Saturday, June 24, 2017

domain name system - Why should one have a secondary DNS server?



I'm very confused.



I basically understand how DNS works. Here's an example that helps illustrate what I'm having trouble understanding.



Right now, I run a small web-server. I use my provider's DNS manager, so I don't have a DNS server hosted on the machine.



Let's say for a second, that I don't use my host's DNS, and I decide to set up a DNS server on my server. Hypothetical scenario: my server (entire) server goes down - DNS included. Why do I need backup DNS? If the server is down, who cares if the DNS server is down too, considering that even if I had DNS up (it wasn't on the crashed server), it wouldn't be able to forward requests anyway since the server would be down?




Is the point of having secondary DNS, to be able to change the IP addresses that your DNS server points to, so if your webserver was down, you could redirect traffic to a backup? How would you switch to the secondary provider, in the event that your main DNS provider becomes unavailable? Is a backup DNS system basically up all the time? How is it configured? Is it just an exact clone of the DNS server you would have on your server? Do they run simultaneously?



Hopefully someone can see what I'm hung up on, and provide some guidance.


Answer



The major point in having a secondary DNS server is as backup in the event the primary DNS server handling your domain goes down. In this case, your server would be still up, and so without having a backup, nobody could get to your server possibly costing you lots of lost customers (i.e. REAL MONEY).

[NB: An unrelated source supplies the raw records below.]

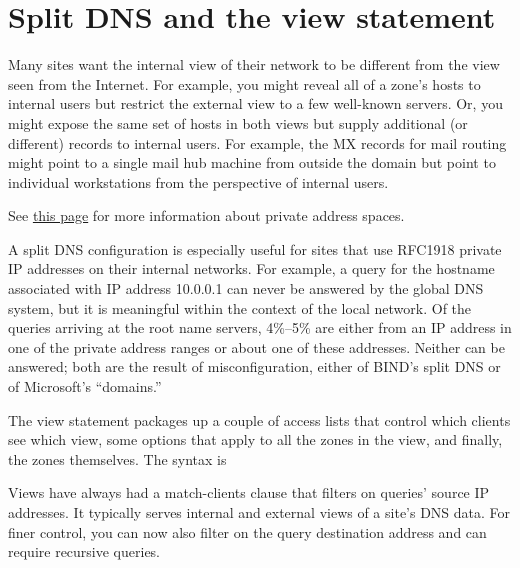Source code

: 


\section{Split DNS and the view statement}

Many sites want the internal view of their network to be different from
the view seen from the Internet. For example, you might reveal all of a
zone's hosts to internal users but restrict the external view to a few
well-known servers. Or, you might expose the same set of hosts in both
views but supply additional (or different) records to internal users.
For example, the MX records for mail routing might point to a single
mail hub machine from outside the domain but point to individual
workstations from the perspective of internal users.

\leavevmode\hypertarget{part0024_split_046.htmlux5cux23_idContainer1003}{}%
See
\protect\hyperlink{part0021_split_021.htmlux5cux23_idTextAnchor657}{this
page} for more information about private address spaces.

A split DNS configuration is especially useful for sites that use
\protect\hypertarget{part0024_split_046.htmlux5cux23_idIndexMarker2210}{}{}RFC1918
private IP addresses on their internal networks. For example, a query
for the hostname associated with IP address 10.0.0.1 can never be
answered by the global DNS system, but it is meaningful within the
context of the local network.
\protect\hypertarget{part0024_split_046.htmlux5cux23_idIndexMarker2211}{}{}Of
the queries arriving at the root name servers, 4\%--5\% are either
{from} an IP address in one of the private address ranges or {about} one
of these addresses. Neither can be answered; both are the result of
misconfiguration, either of BIND's split DNS or of Microsoft's
``domains.''

The
\protect\hypertarget{part0024_split_046.htmlux5cux23_idIndexMarker2212}{}{}{view}
statement packages up a couple of access lists that control which
clients see which view, some options that apply to all the zones in the
view, and finally, the zones themselves. The syntax is


Views have always had a {match-clients} clause that filters on queries'
source IP addresses. It typically serves internal and external views of
a site's DNS data. For finer control, you can now also filter on the
query destination address and can require recursive queries.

A secondary DNS server is always up, and ready to serve. It can help balance the load on the network as there are now more than one authoritative place to get your information. Updates are generally performed automatically from the master DNS. Thus it is an exact clone of the master.



Generally a DNS server contains more information than just a single server, it might contain mail routing information, information for many many hosts, mail spam keys, etc. So resilancy and redundancy are of DEFINITE benefit to domain holders.




I hope this helps your understanding.